AMD's growth since 2018

If an investor bought $10,000 worth of AMD stock on the first trading day of 2018, that shareholder would have approximately $100,000 today.

AMD Chart

AMD data by YCharts.

At that point, the semiconductor stock had risen to just over $10 per share. However, that leads to the question of why we are not measuring AMD's growth from 2015 when the stock had fallen below $2 per share at various times.

The short answer comes down to much lower risks. As mentioned before, bankruptcy was a serious risk for AMD in 2015. At the time, Intel dominated the PC market. Also, while Su had decided to focus exclusively on CPUs and GPUs, her strategy was unproven at that point, meaning a $10,000 investment could have easily fallen to zero.

Three years later, Su had averted the bankruptcy scenario. Thus, it had grown to the point that a prospective shareholder might feel more comfortable investing $10,000.

How AMD turned itself around

Also, by 2018, the products that began development under Su's tenure had finally made it to the marketplace. In 2017, AMD released its first Ryzen and Epyc processors. With those chips, it began to capture parts of the CPU and GPU markets, making it a major competitor in the data center and gaming spaces.

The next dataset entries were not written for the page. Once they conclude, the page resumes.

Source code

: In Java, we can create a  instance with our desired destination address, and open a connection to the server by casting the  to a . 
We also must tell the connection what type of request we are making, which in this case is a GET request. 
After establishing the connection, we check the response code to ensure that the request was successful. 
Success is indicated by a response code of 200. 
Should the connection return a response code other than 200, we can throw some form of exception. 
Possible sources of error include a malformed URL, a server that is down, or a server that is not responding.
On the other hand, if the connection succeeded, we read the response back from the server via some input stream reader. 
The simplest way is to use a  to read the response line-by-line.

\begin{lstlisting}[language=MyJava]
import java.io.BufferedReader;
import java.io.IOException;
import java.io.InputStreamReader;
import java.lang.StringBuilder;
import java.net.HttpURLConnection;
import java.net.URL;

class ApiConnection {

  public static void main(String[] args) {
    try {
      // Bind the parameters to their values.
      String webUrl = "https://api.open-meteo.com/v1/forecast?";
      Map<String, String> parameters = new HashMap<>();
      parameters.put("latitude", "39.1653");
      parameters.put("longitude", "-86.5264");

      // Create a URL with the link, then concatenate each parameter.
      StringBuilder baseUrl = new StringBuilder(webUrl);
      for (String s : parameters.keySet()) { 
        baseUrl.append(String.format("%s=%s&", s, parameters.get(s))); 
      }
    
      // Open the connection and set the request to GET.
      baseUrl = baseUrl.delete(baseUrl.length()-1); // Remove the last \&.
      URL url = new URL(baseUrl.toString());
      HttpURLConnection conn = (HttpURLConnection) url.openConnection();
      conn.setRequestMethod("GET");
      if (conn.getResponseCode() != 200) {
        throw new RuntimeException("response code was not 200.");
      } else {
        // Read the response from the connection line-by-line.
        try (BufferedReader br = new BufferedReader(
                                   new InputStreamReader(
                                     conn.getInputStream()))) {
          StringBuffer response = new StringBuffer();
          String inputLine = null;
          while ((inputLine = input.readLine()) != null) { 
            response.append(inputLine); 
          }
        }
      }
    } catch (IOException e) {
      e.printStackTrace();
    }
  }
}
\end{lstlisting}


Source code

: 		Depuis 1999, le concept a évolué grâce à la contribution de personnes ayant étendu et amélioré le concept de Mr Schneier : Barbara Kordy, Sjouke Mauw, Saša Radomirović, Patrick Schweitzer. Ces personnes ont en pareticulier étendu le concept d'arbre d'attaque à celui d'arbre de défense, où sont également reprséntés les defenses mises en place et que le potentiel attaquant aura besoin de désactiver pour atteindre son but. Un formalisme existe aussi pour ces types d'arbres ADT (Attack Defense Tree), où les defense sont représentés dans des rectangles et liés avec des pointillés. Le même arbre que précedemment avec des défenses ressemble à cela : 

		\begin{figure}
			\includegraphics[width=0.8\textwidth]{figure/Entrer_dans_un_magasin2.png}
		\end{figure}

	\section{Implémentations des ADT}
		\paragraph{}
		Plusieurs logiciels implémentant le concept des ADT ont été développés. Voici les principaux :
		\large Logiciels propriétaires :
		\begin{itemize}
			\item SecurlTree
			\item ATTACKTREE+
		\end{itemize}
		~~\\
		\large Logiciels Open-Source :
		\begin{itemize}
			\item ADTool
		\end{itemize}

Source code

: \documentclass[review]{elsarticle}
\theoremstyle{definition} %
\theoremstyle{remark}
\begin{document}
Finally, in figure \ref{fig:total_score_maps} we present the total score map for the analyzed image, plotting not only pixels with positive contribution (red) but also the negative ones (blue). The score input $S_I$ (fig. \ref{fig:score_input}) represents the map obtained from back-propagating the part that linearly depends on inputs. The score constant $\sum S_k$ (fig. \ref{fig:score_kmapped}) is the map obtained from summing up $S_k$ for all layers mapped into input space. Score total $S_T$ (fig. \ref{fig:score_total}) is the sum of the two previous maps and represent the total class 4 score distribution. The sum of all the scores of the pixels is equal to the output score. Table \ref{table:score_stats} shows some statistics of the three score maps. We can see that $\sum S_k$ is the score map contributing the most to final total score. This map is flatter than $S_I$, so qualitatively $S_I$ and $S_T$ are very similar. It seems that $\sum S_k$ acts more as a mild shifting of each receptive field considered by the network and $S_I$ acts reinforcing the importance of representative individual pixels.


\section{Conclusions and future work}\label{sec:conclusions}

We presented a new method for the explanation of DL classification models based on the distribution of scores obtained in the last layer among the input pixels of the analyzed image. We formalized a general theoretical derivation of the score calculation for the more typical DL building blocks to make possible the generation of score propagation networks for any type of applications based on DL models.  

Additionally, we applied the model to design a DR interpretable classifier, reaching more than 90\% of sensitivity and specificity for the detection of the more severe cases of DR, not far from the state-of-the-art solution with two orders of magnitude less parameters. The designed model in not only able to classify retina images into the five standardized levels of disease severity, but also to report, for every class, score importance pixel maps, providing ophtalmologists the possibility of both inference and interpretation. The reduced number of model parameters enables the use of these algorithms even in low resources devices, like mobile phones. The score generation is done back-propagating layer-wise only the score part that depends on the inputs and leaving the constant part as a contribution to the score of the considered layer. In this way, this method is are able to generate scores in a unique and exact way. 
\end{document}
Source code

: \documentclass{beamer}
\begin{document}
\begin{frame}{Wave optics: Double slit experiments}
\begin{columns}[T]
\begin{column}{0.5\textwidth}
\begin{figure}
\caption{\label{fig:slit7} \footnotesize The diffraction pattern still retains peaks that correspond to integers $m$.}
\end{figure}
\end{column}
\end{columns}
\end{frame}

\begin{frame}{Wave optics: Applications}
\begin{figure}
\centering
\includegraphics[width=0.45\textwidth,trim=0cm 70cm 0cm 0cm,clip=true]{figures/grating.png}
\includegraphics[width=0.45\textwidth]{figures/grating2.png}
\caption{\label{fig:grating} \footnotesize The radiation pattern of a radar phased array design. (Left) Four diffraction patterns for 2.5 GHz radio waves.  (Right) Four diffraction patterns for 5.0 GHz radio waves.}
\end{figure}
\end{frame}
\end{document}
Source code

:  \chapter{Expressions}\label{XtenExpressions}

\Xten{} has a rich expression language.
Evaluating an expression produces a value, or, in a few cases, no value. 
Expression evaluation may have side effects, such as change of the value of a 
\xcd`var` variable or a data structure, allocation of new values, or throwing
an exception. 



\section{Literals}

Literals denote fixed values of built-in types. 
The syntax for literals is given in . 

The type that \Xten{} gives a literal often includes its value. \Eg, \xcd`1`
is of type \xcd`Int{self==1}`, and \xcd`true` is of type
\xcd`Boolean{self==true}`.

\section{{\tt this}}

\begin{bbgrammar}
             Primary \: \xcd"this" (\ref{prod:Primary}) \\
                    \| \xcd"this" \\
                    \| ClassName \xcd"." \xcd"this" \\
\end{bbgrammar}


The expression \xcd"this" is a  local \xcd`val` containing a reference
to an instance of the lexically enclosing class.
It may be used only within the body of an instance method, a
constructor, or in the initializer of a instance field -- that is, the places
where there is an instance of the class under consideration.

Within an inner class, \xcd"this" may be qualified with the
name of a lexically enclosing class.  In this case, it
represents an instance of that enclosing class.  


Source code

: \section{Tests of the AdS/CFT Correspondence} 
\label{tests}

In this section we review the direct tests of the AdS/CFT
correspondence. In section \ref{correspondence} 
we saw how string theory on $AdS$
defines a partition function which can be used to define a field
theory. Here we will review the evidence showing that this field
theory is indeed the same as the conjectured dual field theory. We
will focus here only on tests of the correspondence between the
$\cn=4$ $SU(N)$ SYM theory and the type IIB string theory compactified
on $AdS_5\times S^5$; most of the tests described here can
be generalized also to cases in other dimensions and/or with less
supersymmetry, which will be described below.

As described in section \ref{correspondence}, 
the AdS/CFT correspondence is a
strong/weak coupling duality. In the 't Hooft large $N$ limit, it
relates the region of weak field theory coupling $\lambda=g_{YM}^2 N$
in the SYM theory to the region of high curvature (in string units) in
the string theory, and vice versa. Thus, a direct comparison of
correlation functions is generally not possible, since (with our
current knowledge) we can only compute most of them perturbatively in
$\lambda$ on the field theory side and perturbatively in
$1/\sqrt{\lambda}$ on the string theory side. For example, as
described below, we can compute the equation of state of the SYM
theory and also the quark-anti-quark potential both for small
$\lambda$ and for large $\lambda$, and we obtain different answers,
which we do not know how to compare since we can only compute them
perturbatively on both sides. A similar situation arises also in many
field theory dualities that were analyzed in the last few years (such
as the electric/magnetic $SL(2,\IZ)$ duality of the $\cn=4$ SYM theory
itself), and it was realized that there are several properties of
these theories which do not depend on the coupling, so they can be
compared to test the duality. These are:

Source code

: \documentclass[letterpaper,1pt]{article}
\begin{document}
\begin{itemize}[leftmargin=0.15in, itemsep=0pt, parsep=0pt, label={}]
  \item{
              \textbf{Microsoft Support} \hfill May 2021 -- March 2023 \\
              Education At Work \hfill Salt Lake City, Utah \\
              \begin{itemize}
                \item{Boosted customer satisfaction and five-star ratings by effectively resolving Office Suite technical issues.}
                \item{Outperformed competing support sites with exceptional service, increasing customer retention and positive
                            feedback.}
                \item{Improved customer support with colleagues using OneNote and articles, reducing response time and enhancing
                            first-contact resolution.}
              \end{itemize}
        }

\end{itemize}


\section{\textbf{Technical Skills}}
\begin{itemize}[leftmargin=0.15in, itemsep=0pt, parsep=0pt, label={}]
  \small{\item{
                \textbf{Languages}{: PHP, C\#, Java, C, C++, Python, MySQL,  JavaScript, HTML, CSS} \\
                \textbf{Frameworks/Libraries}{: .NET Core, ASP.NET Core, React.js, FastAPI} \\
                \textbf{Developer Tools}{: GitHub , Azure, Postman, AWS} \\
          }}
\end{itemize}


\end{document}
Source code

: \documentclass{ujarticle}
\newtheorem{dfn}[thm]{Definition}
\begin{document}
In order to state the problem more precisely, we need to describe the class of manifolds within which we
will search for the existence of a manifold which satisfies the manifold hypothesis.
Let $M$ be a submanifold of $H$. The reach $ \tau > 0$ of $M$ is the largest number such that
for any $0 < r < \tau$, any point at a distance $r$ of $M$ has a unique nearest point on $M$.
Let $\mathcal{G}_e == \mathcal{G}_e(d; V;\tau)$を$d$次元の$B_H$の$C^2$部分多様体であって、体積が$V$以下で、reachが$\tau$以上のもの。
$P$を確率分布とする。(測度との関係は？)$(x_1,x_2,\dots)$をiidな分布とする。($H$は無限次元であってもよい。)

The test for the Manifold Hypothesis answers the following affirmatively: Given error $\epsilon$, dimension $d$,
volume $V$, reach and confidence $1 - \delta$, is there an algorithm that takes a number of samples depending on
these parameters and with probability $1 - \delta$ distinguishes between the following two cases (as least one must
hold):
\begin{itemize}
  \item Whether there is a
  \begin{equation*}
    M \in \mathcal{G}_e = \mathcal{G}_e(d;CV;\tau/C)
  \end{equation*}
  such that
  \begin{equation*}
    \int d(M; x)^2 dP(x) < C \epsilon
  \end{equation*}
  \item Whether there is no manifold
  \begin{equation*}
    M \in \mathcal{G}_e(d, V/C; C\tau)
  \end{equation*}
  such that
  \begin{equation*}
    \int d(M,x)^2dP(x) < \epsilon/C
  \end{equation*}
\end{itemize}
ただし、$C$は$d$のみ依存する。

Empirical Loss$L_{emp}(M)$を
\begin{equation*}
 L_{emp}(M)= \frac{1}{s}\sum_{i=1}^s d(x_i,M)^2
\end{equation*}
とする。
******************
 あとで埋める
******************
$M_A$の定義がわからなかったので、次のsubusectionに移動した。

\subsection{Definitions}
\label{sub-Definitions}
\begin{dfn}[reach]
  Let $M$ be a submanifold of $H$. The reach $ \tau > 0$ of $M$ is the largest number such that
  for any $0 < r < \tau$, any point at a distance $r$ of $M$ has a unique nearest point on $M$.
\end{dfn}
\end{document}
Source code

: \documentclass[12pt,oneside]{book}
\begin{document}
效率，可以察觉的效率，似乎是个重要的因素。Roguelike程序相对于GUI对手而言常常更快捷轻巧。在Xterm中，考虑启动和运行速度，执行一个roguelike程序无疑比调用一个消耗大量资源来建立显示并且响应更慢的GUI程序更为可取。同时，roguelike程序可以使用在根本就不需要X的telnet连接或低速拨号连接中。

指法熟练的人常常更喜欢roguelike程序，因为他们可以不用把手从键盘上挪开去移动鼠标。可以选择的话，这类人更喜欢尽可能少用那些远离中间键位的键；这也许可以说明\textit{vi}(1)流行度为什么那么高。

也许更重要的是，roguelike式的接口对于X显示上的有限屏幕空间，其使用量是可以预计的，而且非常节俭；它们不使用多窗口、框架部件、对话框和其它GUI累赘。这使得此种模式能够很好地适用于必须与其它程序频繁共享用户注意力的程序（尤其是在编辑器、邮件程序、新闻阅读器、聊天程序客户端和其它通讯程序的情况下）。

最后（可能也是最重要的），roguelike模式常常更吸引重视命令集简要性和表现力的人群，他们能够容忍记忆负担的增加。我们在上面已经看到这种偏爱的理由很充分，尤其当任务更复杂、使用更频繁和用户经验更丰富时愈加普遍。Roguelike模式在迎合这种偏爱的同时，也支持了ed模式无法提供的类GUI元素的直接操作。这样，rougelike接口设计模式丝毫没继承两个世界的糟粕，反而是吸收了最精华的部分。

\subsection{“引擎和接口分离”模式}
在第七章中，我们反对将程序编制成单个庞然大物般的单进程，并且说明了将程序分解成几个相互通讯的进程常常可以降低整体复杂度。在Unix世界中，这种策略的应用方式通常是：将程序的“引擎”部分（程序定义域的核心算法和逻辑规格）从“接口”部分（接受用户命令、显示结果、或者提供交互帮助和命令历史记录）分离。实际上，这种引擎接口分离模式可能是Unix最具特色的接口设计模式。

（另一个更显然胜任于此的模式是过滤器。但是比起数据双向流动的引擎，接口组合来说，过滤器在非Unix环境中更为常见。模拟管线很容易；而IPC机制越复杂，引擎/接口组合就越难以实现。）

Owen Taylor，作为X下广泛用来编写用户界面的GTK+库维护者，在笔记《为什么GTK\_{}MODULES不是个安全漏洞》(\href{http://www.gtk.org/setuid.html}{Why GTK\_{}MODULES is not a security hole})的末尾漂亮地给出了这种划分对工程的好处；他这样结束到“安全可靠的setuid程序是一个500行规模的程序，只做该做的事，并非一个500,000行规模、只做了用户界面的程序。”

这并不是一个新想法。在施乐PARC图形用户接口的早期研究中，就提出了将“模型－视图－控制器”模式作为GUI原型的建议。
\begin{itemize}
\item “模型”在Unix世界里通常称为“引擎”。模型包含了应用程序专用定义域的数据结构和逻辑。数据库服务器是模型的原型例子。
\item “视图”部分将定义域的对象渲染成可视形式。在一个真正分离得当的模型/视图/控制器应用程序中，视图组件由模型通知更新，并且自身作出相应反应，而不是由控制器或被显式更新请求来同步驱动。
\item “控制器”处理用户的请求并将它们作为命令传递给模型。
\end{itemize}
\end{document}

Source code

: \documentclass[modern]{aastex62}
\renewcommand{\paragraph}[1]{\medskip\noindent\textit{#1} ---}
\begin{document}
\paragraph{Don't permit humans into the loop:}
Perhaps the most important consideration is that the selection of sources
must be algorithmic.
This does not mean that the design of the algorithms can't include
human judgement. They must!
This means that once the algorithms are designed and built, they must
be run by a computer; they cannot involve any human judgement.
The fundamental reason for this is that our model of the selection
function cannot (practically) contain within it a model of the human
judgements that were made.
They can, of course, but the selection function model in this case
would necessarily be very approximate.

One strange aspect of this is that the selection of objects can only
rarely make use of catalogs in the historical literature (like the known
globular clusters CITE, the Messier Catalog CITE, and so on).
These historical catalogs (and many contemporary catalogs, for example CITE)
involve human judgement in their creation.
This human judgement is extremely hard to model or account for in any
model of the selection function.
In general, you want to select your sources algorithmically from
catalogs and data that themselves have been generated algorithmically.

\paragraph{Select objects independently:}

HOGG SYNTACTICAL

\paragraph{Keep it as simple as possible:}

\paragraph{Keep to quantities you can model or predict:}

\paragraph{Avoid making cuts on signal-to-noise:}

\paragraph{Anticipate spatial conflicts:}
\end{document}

Today, AMD has taken increasing data center market share from Intel, which once dominated that space. In gaming, the company now provides the chips powering the Microsoft Xbox and Sony's PlayStation consoles.

Also, with the acquisition of Xilinx, AMD dramatically increased its presence in the embedded space. It was AMD's only segment to achieve positive revenue growth in the second quarter of 2023 and should serve as a source of profitability in the long term.

More recently, it has also embraced AI with the release of its MI300X chip. Admittedly, it is behind Nvidia in this area, but its past successes make it likely to emerge as a major provider of chips for artificial intelligence.

The state of AMD

AMD's recovery has hugely profited investors, even ones that waited until 2018 when the threat of bankruptcy had abated. While returns could have been higher if buying at the bottom in 2015, the price action since 2018 shows investors can invest in a potential 10-bagger without taking on excessive risks.

Moreover, AMD continues to succeed in numerous segments of the semiconductor industry. This likely means that its growth story is far from done. Even if investors waited until now to buy, AMD's successes in gaming, data centers, embedded chips, and possibly other segments could enrich them for years to come.